I’m doing some research on parenting Web sites, and that led me to this article on babble.com, a national parenting site, on exactly how detailed we should be in our parenting.

We’re planning a major makeover for our MonroeParent.com Web site and its companion print product, Monroe Parent. That’s what led me to look around other parenting sites.

The article mentioned above, by Katie Allison Granju, explores whether today’s parents have become too involved in every detail of their childrens’ lives.

She started the article talking about how our mothers lived in a world that “had become so narrowly focused on one facet of their lives — homemaking — that all the joy had been sucked right out of them.”

She goes on to wonder whether today’s mothers aren’t living in a world that is just as stressful, but for different reasons.
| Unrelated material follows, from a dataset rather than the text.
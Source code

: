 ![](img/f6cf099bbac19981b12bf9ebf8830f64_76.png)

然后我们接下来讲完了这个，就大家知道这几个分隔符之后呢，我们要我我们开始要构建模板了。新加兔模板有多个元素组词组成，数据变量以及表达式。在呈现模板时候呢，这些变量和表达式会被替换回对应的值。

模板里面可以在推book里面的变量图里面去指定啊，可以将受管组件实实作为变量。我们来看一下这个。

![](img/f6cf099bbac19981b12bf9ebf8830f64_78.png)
“We may no longer be “professional homemakers,” but whether we stay home with our kids, or work outside the home, we’ve turned parenting into its own, highly stressful, endlessly demanding, often joyless undertaking. In fact, a recent study by research group Public Agenda found that seventy-six percent of American parents describe raising kids today as “much harder” than it was during their own childhoods.
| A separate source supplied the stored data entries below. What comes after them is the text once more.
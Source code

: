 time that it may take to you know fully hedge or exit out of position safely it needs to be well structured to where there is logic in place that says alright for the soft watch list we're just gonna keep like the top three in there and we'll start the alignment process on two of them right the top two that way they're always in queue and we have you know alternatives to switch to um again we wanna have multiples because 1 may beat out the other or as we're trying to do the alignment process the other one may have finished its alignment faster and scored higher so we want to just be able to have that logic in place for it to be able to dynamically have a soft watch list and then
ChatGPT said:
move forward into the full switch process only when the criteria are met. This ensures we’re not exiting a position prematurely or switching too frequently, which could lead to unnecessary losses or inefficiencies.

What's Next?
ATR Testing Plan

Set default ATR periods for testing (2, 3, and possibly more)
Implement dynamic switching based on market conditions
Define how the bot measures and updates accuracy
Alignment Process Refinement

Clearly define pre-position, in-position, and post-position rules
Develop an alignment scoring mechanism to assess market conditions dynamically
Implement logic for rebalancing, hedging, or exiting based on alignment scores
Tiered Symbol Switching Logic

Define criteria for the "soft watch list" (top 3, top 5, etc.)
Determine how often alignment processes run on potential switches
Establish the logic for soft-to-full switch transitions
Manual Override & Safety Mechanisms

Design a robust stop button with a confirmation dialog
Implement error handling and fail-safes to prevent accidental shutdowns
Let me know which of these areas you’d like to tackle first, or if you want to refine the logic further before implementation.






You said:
But are we making it a lot harder than it has to be? I think so.”

I agree.

One of the most important skills that parents needed in yesteryear and still need today is knowing when it’s okay to leave children alone to learn for themselves, to experience life on their own terms, to make mistakes and learn lessons the hard way.

Love them. Support them. Give them every opportunity you can. But let them live their own lives.

But then it’s easy for me to give parenting advice. It’s been seven years since my youngest son graduated from high school.

Footnote: Worse that parents who overmanage their kids are parents who don’t care enough to provide the support, encourgement, education, discipline, etc., that kids need.